What these files are is the debris left over by a feature that, at first sight, looks very appealing - the ability to rewind the programme you've been watching to catch any bits you've missed or want to re-examine.

Having access to these programmes doesn't require you to make a decision to record what you are watching, that recording happens anyway and so the programmes are there, ready and waiting.

Unfortunately, everything you've been watching is recorded!

If that doesn't take your breath away, let us put it another way.

Turn on the iplayer and recordings begin and never stop. Change channel and a fresh recording starts. Change again and, yes, another recording starts.

As a result, the hard disk gradually fills up with a whole lot of totally unneeded recordings. The process, though, is far from gradual if you have the iplayer on a high-def channel - the hard disk would be full after an extended evening's viewing.

One all-too-likely scenario is that you go to work (or to bed) and forget to turn off the iplayer while it's set to an HD channel.

Some 7hr 20m later - or, probably, far earlier still - the hard disk would appear to be full.

The image below shows about the only situation where this might not happen - if you've already largely filled the disk with your own recordings!

Digital Recorder Management screen
Click for larger image

It actually turns out that things aren't as bad as we - and every iplayer owner we've communicated with - had originally assumed.

Even though the awful manual makes no mention of it, the iplayer is able (without user intervention) to recycle some of the space taken up by "System files (for timeshift)".

What it can't do, though, is recycle all of it but we didn't have a chance to properly check before the iplayer was returned what the exact amount is.

What we did notice, though, was that the manual option for deleting these files no longer seemed to work after the early February upgrade was installed!

We were allowed to choose to delete them but nothing appeared to happen, even though iplayer informed us that they'd been zapped. We came back and checked hours later (having put the iplayer in standby mode so it would do no further recordings) and still the files hadn't been deleted - or so iplayer reported.

The whole business of how iplayer presents and deals with these "System files (for timeshift)" is highly unintuitive and not helped one little bit by the manual.

What we'd much preferred to have seen was an option to limit the total amount of space that's used for these files and a further option to automatically erase the bulk of them so that, say, only the last 10 or 15 minutes of the last programme you watched is retained.

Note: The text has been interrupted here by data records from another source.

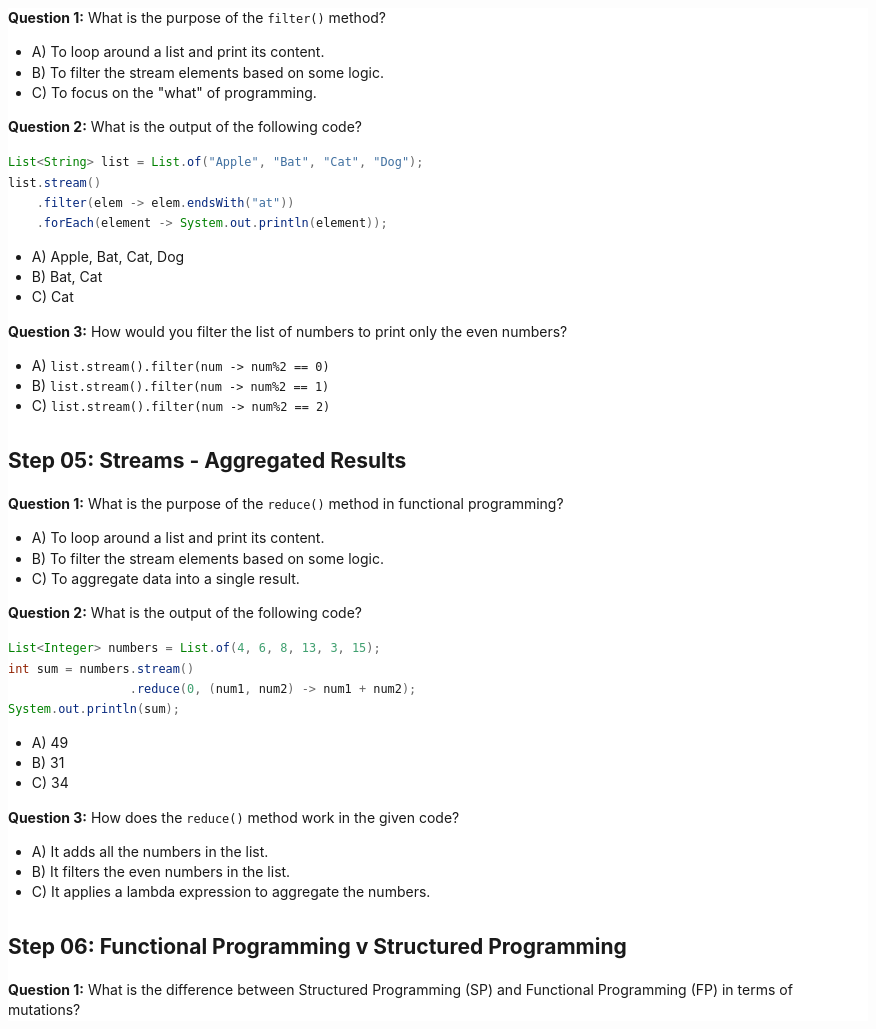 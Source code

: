 **Question 1:** What is the purpose of the `filter()` method?

- A) To loop around a list and print its content.
- B) To filter the stream elements based on some logic.
- C) To focus on the "what" of programming.

**Question 2:** What is the output of the following code?

```java
List<String> list = List.of("Apple", "Bat", "Cat", "Dog");
list.stream()
    .filter(elem -> elem.endsWith("at"))
    .forEach(element -> System.out.println(element));
```

- A) Apple, Bat, Cat, Dog
- B) Bat, Cat
- C) Cat

**Question 3:** How would you filter the list of numbers to print only the even numbers?

- A) `list.stream().filter(num -> num%2 == 0)`
- B) `list.stream().filter(num -> num%2 == 1)`
- C) `list.stream().filter(num -> num%2 == 2)`

## Step 05: Streams - Aggregated Results

**Question 1:** What is the purpose of the `reduce()` method in functional programming?

- A) To loop around a list and print its content.
- B) To filter the stream elements based on some logic.
- C) To aggregate data into a single result.

**Question 2:** What is the output of the following code?

```java
List<Integer> numbers = List.of(4, 6, 8, 13, 3, 15);
int sum = numbers.stream()
                 .reduce(0, (num1, num2) -> num1 + num2);
System.out.println(sum);
```

- A) 49
- B) 31
- C) 34

**Question 3:** How does the `reduce()` method work in the given code?

- A) It adds all the numbers in the list.
- B) It filters the even numbers in the list.
- C) It applies a lambda expression to aggregate the numbers.

## Step 06: Functional Programming v Structured Programming

**Question 1:** What is the difference between Structured Programming (SP) and Functional Programming (FP) in terms of mutations?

The absence of such features is bad enough but what's a whole lot worse is that when you go to delete all these recordings that appear to have filled up the hard disk - or threaten to do so - it's frighteningly easy to delete, instead, every single recording you yourself have saved to the iplayer and want to keep!

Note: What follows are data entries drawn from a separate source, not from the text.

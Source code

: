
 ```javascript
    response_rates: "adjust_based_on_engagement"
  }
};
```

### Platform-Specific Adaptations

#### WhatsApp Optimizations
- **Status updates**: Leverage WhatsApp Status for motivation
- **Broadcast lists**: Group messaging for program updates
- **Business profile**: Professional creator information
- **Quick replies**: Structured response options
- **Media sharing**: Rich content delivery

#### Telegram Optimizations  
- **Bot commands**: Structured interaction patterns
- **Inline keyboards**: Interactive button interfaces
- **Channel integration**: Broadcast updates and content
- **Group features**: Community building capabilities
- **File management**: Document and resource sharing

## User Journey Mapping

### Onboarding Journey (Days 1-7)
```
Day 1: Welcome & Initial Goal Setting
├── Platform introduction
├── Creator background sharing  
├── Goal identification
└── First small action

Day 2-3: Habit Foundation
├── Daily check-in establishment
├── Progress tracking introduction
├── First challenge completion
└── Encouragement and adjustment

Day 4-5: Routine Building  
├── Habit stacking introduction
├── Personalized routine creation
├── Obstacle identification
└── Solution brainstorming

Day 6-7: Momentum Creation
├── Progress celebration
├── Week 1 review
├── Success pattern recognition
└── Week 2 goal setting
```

The truth is that all the while you don't know iplayer can automatically recycle these files (or even how much of them), you can end up deleting them so frequently that you do it almost without thinking - and it's a simple matter, when in the Digital Recorder Management menu, to mistakenly press the handset's yellow button, which erases the entire hard disk, rather than the green button that sits close up right next to it and which you should have pressed to erase these unnecessary recordings.

There is a warning about what you are going to do but you become so conditioned to okaying the warning that comes up every time you've had to erase those disc-clogging recordings that you are all too likely to blindly okay the disc-erase warning, too.

That said, some users have reported that the iplayer has a frightening tendency just to erase all the users recordings off its own bat. In some cases, this hasn't happened, it's just appeared to have happened - come back later and the files will have re-appeared - but whether this bum-wrenching experience is any less likely to happen with the new software upgrade we don't know.

Users are made more likely to accidentally erase their own recordings by the simple fact that the warning window that comes up for erasing the disk and deleting the "System files (for timeshift)" are virtually identical.

Each window offers two options - CANCEL and OK but - and, really, we find this barely credible either - the options would have you press the blue button for OK and the red one to cancel.


Erase timeshift warning
Heading for a fall sometime soon!



Here's one we accidentally erased earlier!
As they used to say on Blue Peter, here's one we accidentally
erased earlier. Aaaaaaaaaaaghhhhhhhhhhhhhhhhh!




There are no recorded programmes
He can smile but we didn't

Maybe, in France, the traffic-light system has undergone a change and blue now means go. But to our mind, even if that surreal scenario were true, the person who's come up with this arrangement - and has used an interface and handset design that does things in such a stupid way - needs to be taken outside and given an almighty thrashing before been put against a wall and shot.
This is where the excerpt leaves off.